Stored items:
++++++++++++++++++++

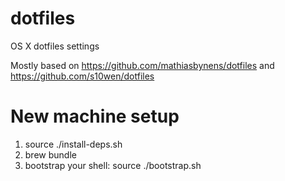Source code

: dotfiles
========

OS X dotfiles settings

Mostly based on https://github.com/mathiasbynens/dotfiles and https://github.com/s10wen/dotfiles

# New machine setup
1. source ./install-deps.sh
2. brew bundle
3. bootstrap your shell:
    source ./bootstrap.sh


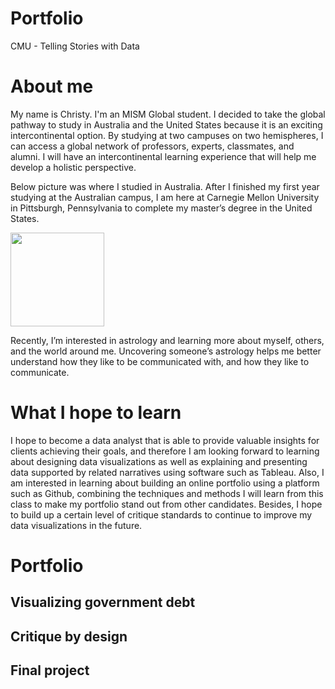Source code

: # Portfolio
CMU - Telling Stories with Data

# About me
My name is Christy. I'm an MISM Global student. I decided to take the global pathway to study in Australia and the United States because it is an exciting intercontinental option. By studying at two campuses on two hemispheres, I can access a global network of professors, experts, classmates, and alumni. I will have an intercontinental learning experience that will help me develop a holistic perspective. 

Below picture was where I studied in Australia. After I finished my first year studying at the Australian campus, I am here at Carnegie Mellon University in Pittsburgh, Pennsylvania to complete my master’s degree in the United States.


<img src="https://user-images.githubusercontent.com/116990977/198948699-526a6296-aaad-4cdb-a821-0366421dc592.jpg" width="150"/>

Recently, I’m interested in astrology and learning more about myself, others, and the world around me. Uncovering someone’s astrology helps me better understand how they like to be communicated with, and how they like to communicate.

# What I hope to learn
I hope to become a data analyst that is able to provide valuable insights for clients achieving their goals, and therefore I am looking forward to learning about designing data visualizations as well as explaining and presenting data supported by related narratives using software such as Tableau. Also, I am interested in learning about building an online portfolio using a platform such as Github, combining the techniques and methods I will learn from this class to make my portfolio stand out from other candidates. Besides, I hope to build up a certain level of critique standards to continue to improve my data visualizations in the future. 

# Portfolio
## Visualizing government debt
## Critique by design
## Final project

++++++++++++++++++++

Brief: The result should be the full set of entries above, restated exactly and without images.

Output of the task:
Source code

: dotfiles
========

OS X dotfiles settings

Mostly based on https://github.com/mathiasbynens/dotfiles and https://github.com/s10wen/dotfiles

# New machine setup
1. source ./install-deps.sh
2. brew bundle
3. bootstrap your shell:
    source ./bootstrap.sh


Source code

: # Portfolio
CMU - Telling Stories with Data

# About me
My name is Christy. I'm an MISM Global student. I decided to take the global pathway to study in Australia and the United States because it is an exciting intercontinental option. By studying at two campuses on two hemispheres, I can access a global network of professors, experts, classmates, and alumni. I will have an intercontinental learning experience that will help me develop a holistic perspective. 

Below picture was where I studied in Australia. After I finished my first year studying at the Australian campus, I am here at Carnegie Mellon University in Pittsburgh, Pennsylvania to complete my master’s degree in the United States.


<img src="https://user-images.githubusercontent.com/116990977/198948699-526a6296-aaad-4cdb-a821-0366421dc592.jpg" width="150"/>

Recently, I’m interested in astrology and learning more about myself, others, and the world around me. Uncovering someone’s astrology helps me better understand how they like to be communicated with, and how they like to communicate.

# What I hope to learn
I hope to become a data analyst that is able to provide valuable insights for clients achieving their goals, and therefore I am looking forward to learning about designing data visualizations as well as explaining and presenting data supported by related narratives using software such as Tableau. Also, I am interested in learning about building an online portfolio using a platform such as Github, combining the techniques and methods I will learn from this class to make my portfolio stand out from other candidates. Besides, I hope to build up a certain level of critique standards to continue to improve my data visualizations in the future. 

# Portfolio
## Visualizing government debt
## Critique by design
## Final project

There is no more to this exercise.